Hieronymus Bosch's The Seven Deadly Sins and the Four Last Things.
Derived from the Latin gluttire, meaning to gulp down or swallow, gluttony is the over-indulgence and over-consumption of anything to the point of waste. In the Christian religions, it is considered a sin because of the excessive desire for food, or its withholding from the needy.
Depending on the culture, it can be seen as either a vice or a sign of status. Where food is relatively scarce, being able to eat well might be something to take pride in (although this can also result in a moral backlash when confronted with the reality of those less fortunate). Where food is routinely plentiful, it may be considered a sign of self-control to resist the temptation to over-indulge.
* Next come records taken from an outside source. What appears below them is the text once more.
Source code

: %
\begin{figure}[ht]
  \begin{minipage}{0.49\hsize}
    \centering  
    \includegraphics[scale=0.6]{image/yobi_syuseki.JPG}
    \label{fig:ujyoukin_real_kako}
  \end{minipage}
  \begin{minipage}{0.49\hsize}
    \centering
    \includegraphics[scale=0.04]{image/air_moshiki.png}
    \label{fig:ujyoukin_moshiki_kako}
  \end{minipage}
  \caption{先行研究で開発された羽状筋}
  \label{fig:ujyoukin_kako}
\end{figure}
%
Medieval church leaders (e.g., Thomas Aquinas) took a more expansive view of gluttony, arguing that it could also include an obsessive anticipation of meals, and the constant eating of delicacies and excessively costly foods. Aquinas went so far as to prepare a list of six ways to commit gluttony, including:
- Praepropere - eating too soon.
- Laute - eating too expensively (washedly).
- Nimis - eating too much.
- Ardenter - eating too eagerly (burningly).
- Studiose - eating too daintily (keenly).
- Forente - eating wildly (boringly).
According to The 7 Deadly Sins web site:
Why you do it: Because you were weaned improperly as an infant.
Your punishment in Hell will be: You'll be force-fed rats, toads, and snakes.
Associated symbols & suchlike: Gluttony is linked with the pig and the color orange.
In the words of nineteenth-century Russian Bishop Ignatius Brianchaninov:
Wise temperance of the stomach is a door to all the virtues. Restrain the stomach, and you will enter Paradise. But if you please and pamper your stomach, you will hurl yourself over the precipice of bodily impurity, into the fire of wrath and fury, you will coarsen and darken your mind, and in this way you will ruin your powers of attention and self-control, your sobriety and vigilance.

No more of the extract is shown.